Hard to call them casualties of the 1600 Crew economy, but victims fits I think. The two folks profiled in this Washington Post story seem like a Joe and Jane Six-Pack kind of couple. The went west to Vegas looking for something more, and found less; much less. It seems that some of what happened to them was self-induced, but it's also hard to believe that a healthy economy would not have afforded them a better shot at self-sufficiency and a future.

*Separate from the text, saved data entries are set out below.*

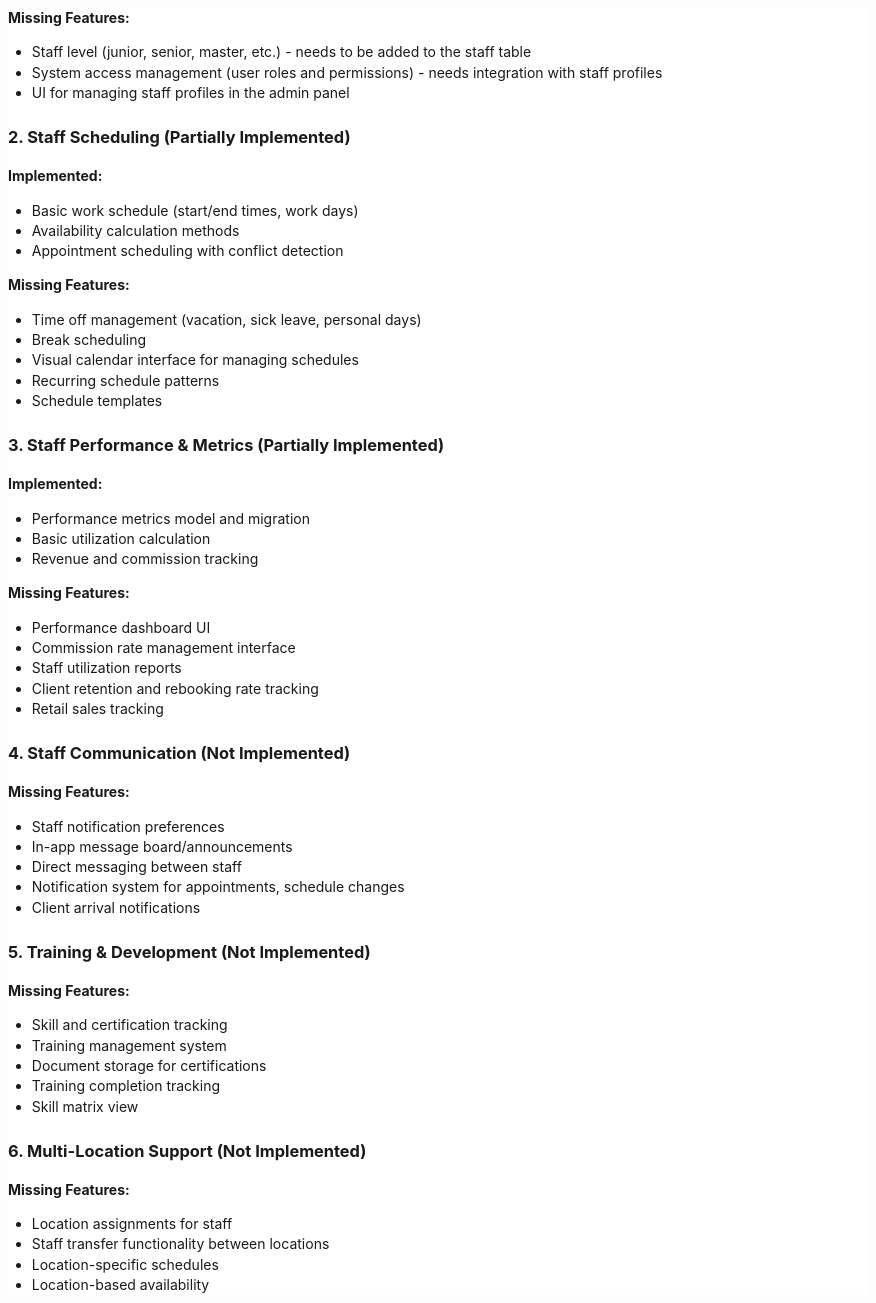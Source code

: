 **Missing Features:**
- Staff level (junior, senior, master, etc.) - needs to be added to the staff table
- System access management (user roles and permissions) - needs integration with staff profiles
- UI for managing staff profiles in the admin panel

### 2. Staff Scheduling (Partially Implemented)
**Implemented:**
- Basic work schedule (start/end times, work days)
- Availability calculation methods
- Appointment scheduling with conflict detection

**Missing Features:**
- Time off management (vacation, sick leave, personal days)
- Break scheduling
- Visual calendar interface for managing schedules
- Recurring schedule patterns
- Schedule templates

### 3. Staff Performance & Metrics (Partially Implemented)
**Implemented:**
- Performance metrics model and migration
- Basic utilization calculation
- Revenue and commission tracking

**Missing Features:**
- Performance dashboard UI
- Commission rate management interface
- Staff utilization reports
- Client retention and rebooking rate tracking
- Retail sales tracking

### 4. Staff Communication (Not Implemented)
**Missing Features:**
- Staff notification preferences
- In-app message board/announcements
- Direct messaging between staff
- Notification system for appointments, schedule changes
- Client arrival notifications

### 5. Training & Development (Not Implemented)
**Missing Features:**
- Skill and certification tracking
- Training management system
- Document storage for certifications
- Training completion tracking
- Skill matrix view

### 6. Multi-Location Support (Not Implemented)
**Missing Features:**
- Location assignments for staff
- Staff transfer functionality between locations
- Location-specific schedules
- Location-based availability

"On the Internet, it's very deceiving. It makes it look like you can start working the day you arrive," Arreguin says, explaining the decision to come to Las Vegas. He says he has worked in construction for 24 years, that he did metal framing on just about every skyscraper in downtown Houston, and that contractors in Las Vegas couldn't have cared less. Every one of them said the same thing, he says, that without a driver's license, which he didn't have, and access to a reliable car, which he didn't have, they had no use for him.
...
...There were the three months in the Salvation Army shelter, and the walks along the Strip where they were told they could not be hired as waiters or busboys or janitors without an identity card from the Sheriff's Department ($35) and a health card showing they had been tested for communicable diseases ($35), money they didn't have.
...
There is another view, of course. In Las Vegas, where the unemployment rate was down to 4.9 percent last fall, the current rate is 5.6. In Phoenix, where they stop the first night to change buses, the pre-recession unemployment rate was 2.7 percent; now it's up to 5.8. In Luna County, N.M., where they stop for a snack break, the rate is 24.1 percent. In El Paso, it has gone from 8.8 percent when they passed through on their way to Las Vegas to 10.1, and in Houston, now less than eight hours away, the rate has gone from 7.9 percent when they left to 9.3.
Not to state the obvious, but plasma-selling seems like a way to prove a lack of communicable diseases, and if both had quit smoking it would have freed up the cash they needed to get the "certifications" they required; that was their choice and if it cost them a chance to work, then it's not for me to cry about that.
Bigger picture, it's a buyers market for employer with numbers like those cited in the story...again, it's with almost three years at the helm, the 1600 Crew can't lay the blame for this on the Clenis™ anymore. It's not going to work, people like Alex and Dixie are proof that all is not right with the world and all the wishing and hoping of Rangers and Pioneers will not make it so...I hope that Alex and Dixie and those like them register to vote and vote against the 1600 Crew next year...it would be a move in the right direction for them. At least in my humble opinion.